The fact that GCA, GDCA, and GUDCA differed in their ability to protect RPE tight junctions from oxidative stress and inhibit VEGF-induced CEC angiogenesis provides clues as to the mechanisms by which bile acids signal in these cells. Each of the three bile acids protected RPE tight junctions from paraquat-induced oxidative damage. GDCA preserved TEER at concentrations of 10–500 µM, while GCA and GUDCA maintained TEER at concentrations of 100 µM or higher. In CEC angiogenesis assays, the differences among the bile acids’ effects were even greater. GCA and GUDCA inhibited VEGF-induced cell migration and tubulogenesis, but GDCA had no significant effect on VEGF-treated CECs in any angiogenesis assay. The fact that different sets of glycine-conjugated bile acids protect RPE function and inhibit CEC angiogenesis leads us to hypothesize that these bile acids are activating different signaling pathways in the two cell types. Bile acids are known to activate a number of unique nuclear and membrane receptors [18], but which bile acid receptors are present in RPE cells and CECs is currently not well understood. Studies confirming bile acid receptor expression in RPE cells and CECs may provide further insight into the molecular pathways involved.
Both the structure of a bile acid’s steroid backbone and its conjugation can affect hydrophilicity, bile acid receptor binding, and cellular response [19]. These structural differences may help explain the variations we observed in cellular effects among the glycine-conjugated bile acids. The primary bile acids CA and CDCA are distinguished by their hydroxyl groups at carbons C3, C7, and C12, with CA containing a hydroxyl group in the α orientation (α-OH) at all three positions, while CDCA has an α-OH only at C3 and C7. Dehydroxylation of the 7α-OH in CA and CDCA forms the secondary bile acids deoxycholic acid (DCA) and lithocholic acid (LCA) [20]. UDCA is formed by epimerization of the 7α-OH of CDCA to 7β-OH [20]. CA, DCA, and UDCA are conjugated with glycine to form GCA, GDCA, and GUDCA, respectively. Thus, the primary molecular feature that distinguishes GDCA from GCA and GUDCA is that GDCA does not have the α-OH at C7. Since GDCA was the only bile acid we assayed that did not inhibit VEGF-induced CEC migration and tube formation, it may be that the 7α-OH is necessary for bile acids to inhibit CEC angiogenesis.
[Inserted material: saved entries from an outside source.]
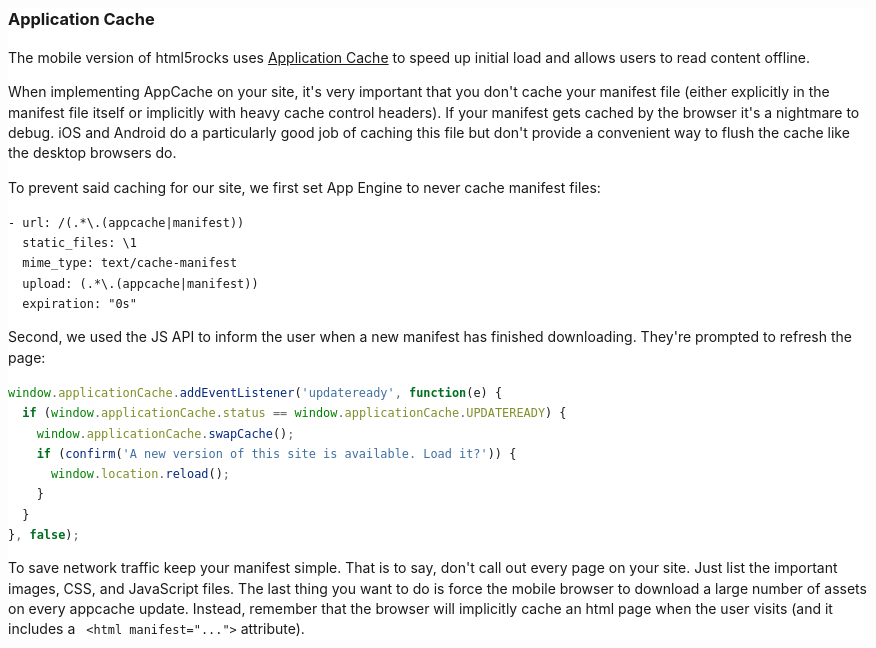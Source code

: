 ### Application Cache

The mobile version of html5rocks uses [Application Cache](https://www.html5rocks.com/tutorials/appcache/beginner/)
to speed up initial load and allows users to read content offline.

When implementing AppCache on your site, it's very important that you don't
cache your manifest file (either explicitly in the manifest file itself or implicitly with heavy
cache control headers). If your manifest gets cached by the browser it's a nightmare to debug.
iOS and Android do a particularly good job of caching this file but don't provide a
convenient way to flush the cache like the desktop browsers do.

To prevent said caching for our site, we first set App Engine to never cache manifest files:

```apacheconf
- url: /(.*\.(appcache|manifest))
  static_files: \1
  mime_type: text/cache-manifest
  upload: (.*\.(appcache|manifest))
  expiration: "0s"
```

Second, we used the JS API to inform the user when a new manifest
has finished downloading. They're prompted to refresh the page:

```js
window.applicationCache.addEventListener('updateready', function(e) {
  if (window.applicationCache.status == window.applicationCache.UPDATEREADY) {
    window.applicationCache.swapCache();
    if (confirm('A new version of this site is available. Load it?')) {
      window.location.reload();
    }
  }
}, false);
```

To save network traffic keep your manifest simple. That is to say, don't
call out every page on your site. Just list the important images, CSS, and
JavaScript files. The last thing you want to do is force the mobile browser
to download a large number of assets on every appcache update. Instead, remember
that the browser will implicitly cache an html page when the user visits 
(and it includes a ` <html manifest="...">` attribute).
Paraquat induces oxidative stress [21], and paraquat and oxidative stress have been shown to disrupt epithelial cell tight junctions and ZO-1 expression in multiple types of epithelial cells, including RPE [22,23,24,25]. We showed here that GDCA preserved RPE tight junction function and structure at all concentrations tested, including as low as 10 µM, while GCA and GUDCA were protective only at concentrations of 100 µM or greater. This suggests that the 7α-OH may be important to bile acid signaling in RPE cells as well. LCA and CDCA have previously been reported to have opposite effects on tight junction integrity in the gastrointestinal epithelial barrier [26]. While CDCA induced oxidative stress, decreased TEER, and disrupted localization of the tight junction protein occludin, LCA restored TEER and attenuated oxidative stress caused by CDCA, but did not affect occludin localization and expression [26]. TUDCA has been found to decrease reactive oxygen species (ROS) production in ARPE-19 cells [10], and GUDCA has been shown to inhibit ROS in Barrett’s esophagus epithelial cells [27]. To our knowledge, the current study and our previous work with TCA [15] are the only studies investigating the relationship between RPE tight junctions and bile acids.
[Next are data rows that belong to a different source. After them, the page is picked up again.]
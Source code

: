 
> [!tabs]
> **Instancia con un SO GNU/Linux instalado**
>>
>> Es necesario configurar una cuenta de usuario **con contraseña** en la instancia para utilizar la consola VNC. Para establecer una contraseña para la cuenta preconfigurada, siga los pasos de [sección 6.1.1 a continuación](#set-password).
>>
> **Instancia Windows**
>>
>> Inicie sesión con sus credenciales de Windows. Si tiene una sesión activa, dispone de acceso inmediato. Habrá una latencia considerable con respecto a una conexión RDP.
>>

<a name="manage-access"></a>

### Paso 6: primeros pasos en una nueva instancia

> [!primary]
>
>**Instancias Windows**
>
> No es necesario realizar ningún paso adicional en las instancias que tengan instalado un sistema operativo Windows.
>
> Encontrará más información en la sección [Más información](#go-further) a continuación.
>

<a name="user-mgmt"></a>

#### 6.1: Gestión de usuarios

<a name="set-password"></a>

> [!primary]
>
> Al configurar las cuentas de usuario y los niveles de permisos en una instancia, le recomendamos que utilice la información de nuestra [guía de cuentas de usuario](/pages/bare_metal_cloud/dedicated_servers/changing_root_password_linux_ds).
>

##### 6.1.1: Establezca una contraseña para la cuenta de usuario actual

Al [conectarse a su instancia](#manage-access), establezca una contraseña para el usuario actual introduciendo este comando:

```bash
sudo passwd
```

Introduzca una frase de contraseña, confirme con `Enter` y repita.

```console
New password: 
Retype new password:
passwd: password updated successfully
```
Kundu et al. evaluated the ability of non-conjugated bile acids to alter angiogenesis in in vitro and in vivo studies [28]. They found that the hydrophobic bile acids deoxycholic acid (DCA) and LCA inhibited tube formation and cell migration in human umbilical endothelial cells (HUVECs) in vitro, but LCA was cytotoxic to cells and could only be studied at lower, non-lethal concentrations. The hydrophilic bile acids CA and CDCA had differing effects on angiogenesis. CA had no effect on angiogenesis in vitro, while CDCA actually induced angiogenesis in vitro and in zebrafish [28]. Our studies have shown that taurine and glycine conjugates of CA inhibit in vitro CEC migration and tubulogenesis. While Kundu et al. reported that DCA inhibited migration and tube formation in HUVECs, we found that its glycine conjugate GDCA had no effect on CEC angiogenesis. Interestingly, the current study shows that CEC tubulogenesis is inhibited by even lower concentrations of GCA and GUDCA than we observed with TCA in our previous study.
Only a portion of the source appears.